Wednesday, September 20, 2017

Hirshhorn + Newseum

One massive perk of Washington DC is its number of museums - free and otherwise. Seventeen of the nineteen Smithsonian museums are in DC - all of which are free - and each one takes at least an hour to properly explore. My favorites are the art institutions (no surprise there): the American Art Museum, the National Gallery of Art, and the Hirshhorn. The Hirshhorn was most recently hyped over its temporary Infinity Mirrors exhibit, but its permanent collection is well worth a visit as well. The top floor is my favorite, as it's full of modern pieces that cover everything from hyper-realistic sculptures to twists on classic art to neon lights to the straight up strange. 

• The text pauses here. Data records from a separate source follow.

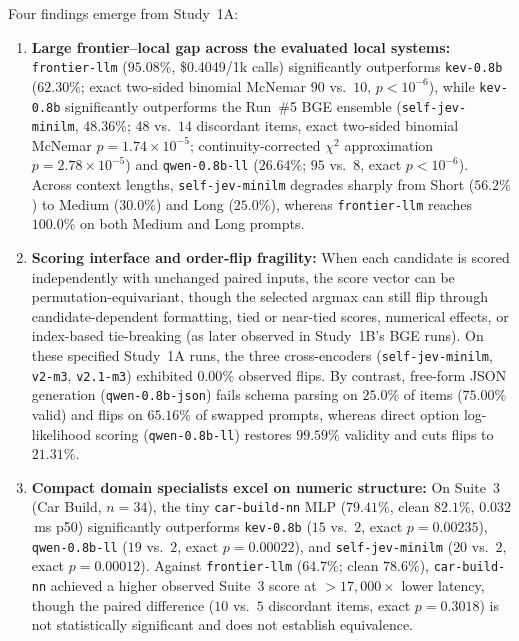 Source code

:\documentclass[11pt,a4paper]{article}
\begin{document}
Four findings emerge from Study~1A:
\begin{enumerate}[leftmargin=1.5em,itemsep=2pt]
  \item \textbf{Large frontier--local gap across the evaluated local systems:} \texttt{frontier-llm} ($95.08\%$, \$0.4049/1k calls) significantly outperforms \texttt{kev-0.8b} ($62.30\%$; exact two-sided binomial McNemar $90$ vs.\ $10$, $p < 10^{-6}$), while \texttt{kev-0.8b} significantly outperforms the Run~\#5 BGE ensemble (\texttt{self-jev-minilm}, $48.36\%$; $48$ vs.\ $14$ discordant items, exact two-sided binomial McNemar $p = 1.74\times 10^{-5}$; continuity-corrected $\chi^2$ approximation $p = 2.78\times 10^{-5}$) and \texttt{qwen-0.8b-ll} ($26.64\%$; $95$ vs.\ $8$, exact $p < 10^{-6}$). Across context lengths, \texttt{self-jev-minilm} degrades sharply from Short ($56.2\%$) to Medium ($30.0\%$) and Long ($25.0\%$), whereas \texttt{frontier-llm} reaches $100.0\%$ on both Medium and Long prompts.
  \item \textbf{Scoring interface and order-flip fragility:} When each candidate is scored independently with unchanged paired inputs, the score vector can be permutation-equivariant, though the selected argmax can still flip through candidate-dependent formatting, tied or near-tied scores, numerical effects, or index-based tie-breaking (as later observed in Study~1B's BGE runs). On these specified Study~1A runs, the three cross-encoders (\texttt{self-jev-minilm}, \texttt{v2-m3}, \texttt{v2.1-m3}) exhibited $0.00\%$ observed flips. By contrast, free-form JSON generation (\texttt{qwen-0.8b-json}) fails schema parsing on $25.0\%$ of items ($75.00\%$ valid) and flips on $65.16\%$ of swapped prompts, whereas direct option log-likelihood scoring (\texttt{qwen-0.8b-ll}) restores $99.59\%$ validity and cuts flips to $21.31\%$.
  \item \textbf{Compact domain specialists excel on numeric structure:} On Suite~3 (Car Build, $n=34$), the tiny \texttt{car-build-nn} MLP ($79.41\%$, clean $82.1\%$, $0.032$\,ms p50) significantly outperforms \texttt{kev-0.8b} ($15$ vs.\ $2$, exact $p = 0.00235$), \texttt{qwen-0.8b-ll} ($19$ vs.\ $2$, exact $p = 0.00022$), and \texttt{self-jev-minilm} ($20$ vs.\ $2$, exact $p = 0.00012$). Against \texttt{frontier-llm} ($64.7\%$; clean $78.6\%$), \texttt{car-build-nn} achieved a higher observed Suite~3 score at $>17{,}000\times$ lower latency, though the paired difference ($10$ vs.\ $5$ discordant items, exact $p = 0.3018$) is not statistically significant and does not establish equivalence.

\end{enumerate}
\end{document}

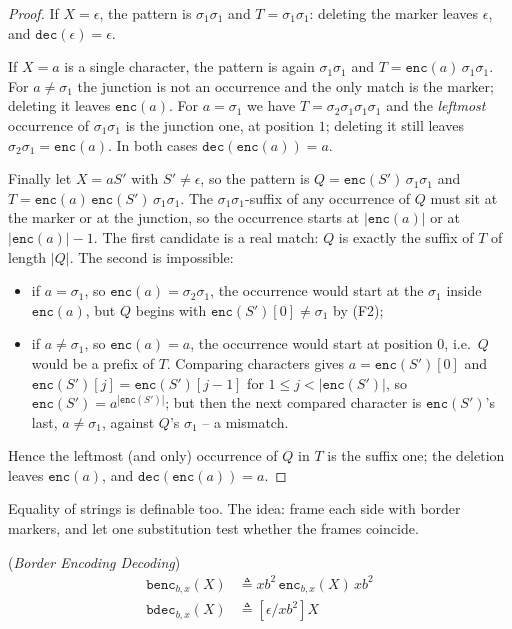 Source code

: \documentclass[runningheads,envcountsect]{llncs}
\begin{document}
\begin{proof}
    If $X = \epsilon$, the pattern is $\sigma_1\sigma_1$ and $T = \sigma_1\sigma_1$: deleting the marker leaves $\epsilon$, and $\mathtt{dec}(\epsilon) = \epsilon$.

    If $X = a$ is a single character, the pattern is again $\sigma_1\sigma_1$ and $T = \mathtt{enc}(a)\,\sigma_1\sigma_1$. For $a \neq \sigma_1$ the junction is not an occurrence and the only match is the marker; deleting it leaves $\mathtt{enc}(a)$. For $a = \sigma_1$ we have $T = \sigma_2\sigma_1\sigma_1\sigma_1$ and the \emph{leftmost} occurrence of $\sigma_1\sigma_1$ is the junction one, at position $1$; deleting it still leaves $\sigma_2\sigma_1 = \mathtt{enc}(a)$. In both cases $\mathtt{dec}(\mathtt{enc}(a)) = a$.

    Finally let $X = aS'$ with $S' \neq \epsilon$, so the pattern is $Q = \mathtt{enc}(S')\,\sigma_1\sigma_1$ and $T = \mathtt{enc}(a)\,\mathtt{enc}(S')\,\sigma_1\sigma_1$. The $\sigma_1\sigma_1$-suffix of any occurrence of $Q$ must sit at the marker or at the junction, so the occurrence starts at $|\mathtt{enc}(a)|$ or at $|\mathtt{enc}(a)|-1$. The first candidate is a real match: $Q$ is exactly the suffix of $T$ of length $|Q|$. The second is impossible:
    \begin{itemize}
        \item if $a = \sigma_1$, so $\mathtt{enc}(a) = \sigma_2\sigma_1$, the occurrence would start at the $\sigma_1$ inside $\mathtt{enc}(a)$, but $Q$ begins with $\mathtt{enc}(S')[0] \neq \sigma_1$ by (F2);
        \item if $a \neq \sigma_1$, so $\mathtt{enc}(a) = a$, the occurrence would start at position $0$, i.e.\ $Q$ would be a prefix of $T$. Comparing characters gives $a = \mathtt{enc}(S')[0]$ and $\mathtt{enc}(S')[j] = \mathtt{enc}(S')[j-1]$ for $1 \le j < |\mathtt{enc}(S')|$, so $\mathtt{enc}(S') = a^{|\mathtt{enc}(S')|}$; but then the next compared character is $\mathtt{enc}(S')$'s last, $a \neq \sigma_1$, against $Q$'s $\sigma_1$ -- a mismatch.
    \end{itemize}
    Hence the leftmost (and only) occurrence of $Q$ in $T$ is the suffix one; the deletion leaves $\mathtt{enc}(a)$, and $\mathtt{dec}(\mathtt{enc}(a)) = a$.
\end{proof}

Equality of strings is definable too. The idea: frame each side with border markers, and let one substitution test whether the frames coincide.

\begin{definition}
    (\emph{Border Encoding Decoding})
    \begin{align}
        \mathtt{benc}_{b, x}(X) & \triangleq xb^2\,\mathtt{enc}_{b, x}(X)\,xb^2 \\
        \mathtt{bdec}_{b, x}(X) & \triangleq [\epsilon/xb^2]X
    \end{align}
\end{definition}
\end{document}
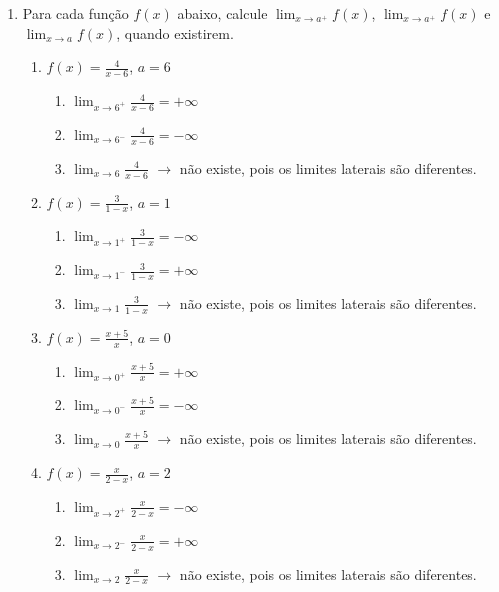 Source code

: \documentclass[a4paper, 12pt]{article}
\begin{document}
\begin{enumerate}
\begin{enumerate}
    \end{enumerate}
    
    \item Para cada função $f(x)$ abaixo, calcule $\lim_{x \to a^+} f(x)$, $\lim_{x \to a^+} f(x)$ e $\lim_{x \to a} f(x)$, quando existirem.
    
    \newcommand{\naoexiste}{$\rightarrow$ não existe, pois os limites laterais são diferentes.}
    
    \begin{enumerate}
        \item $f(x) = \frac{4}{x-6}$, $a=6$
        
        \begin{enumerate}
            \item $\lim_{x \to 6^+} \frac{4}{x-6} = + \infty$
            \item $\lim_{x \to 6^-} \frac{4}{x-6} = - \infty$
            \item $\lim_{x \to 6} \frac{4}{x-6}$ \naoexiste
        \end{enumerate}

        \item $f(x) = \frac{3}{1-x}$, $a=1$
        
        \begin{enumerate}
            \item $\lim_{x \to 1^+} \frac{3}{1-x} = - \infty$
            \item $\lim_{x \to 1^-} \frac{3}{1-x} = + \infty$
            \item $\lim_{x \to 1} \frac{3}{1-x}$ \naoexiste
        \end{enumerate}

        \item $f(x) = \frac{x+5}{x}$, $a=0$
        
        \begin{enumerate}
            \item $\lim_{x \to 0^+} \frac{x+5}{x} = + \infty$
            \item $\lim_{x \to 0^-} \frac{x+5}{x} = - \infty$
            \item $\lim_{x \to 0} \frac{x+5}{x}$ \naoexiste
        \end{enumerate}

        \item $f(x) = \frac{x}{2-x}$, $a=2$
        
        \begin{enumerate}
            \item $\lim_{x \to 2^+} \frac{x}{2-x} = - \infty$
            \item $\lim_{x \to 2^-} \frac{x}{2-x} = + \infty$
            \item $\lim_{x \to 2} \frac{x}{2-x}$ \naoexiste
        \end{enumerate}


\end{enumerate}
\end{enumerate}
\end{document}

I've spent so much time at the free museums that I've covered only a few of the pay-to-enter sites, but the seemingly most popular one among DC locals is the Newseum, a museum dedicated to journalism. It's more interesting than the title may seem: the Newseum contains exhibits with fascinating artifacts and police file evidence, such as a large section of the Berlin Wall, the Unabomber's cabin, the antenna from the top of the World Trade Center, and newspapers dating back as far as the 1400s, as well as sections about the freedom of information and the press across the globe and a gallery of Pulitzer Prize-winning photos. It's easy to spend an entire day at the Newseum (tickets are good for two consecutive days) and its exhibits leave you thinking well after you've left.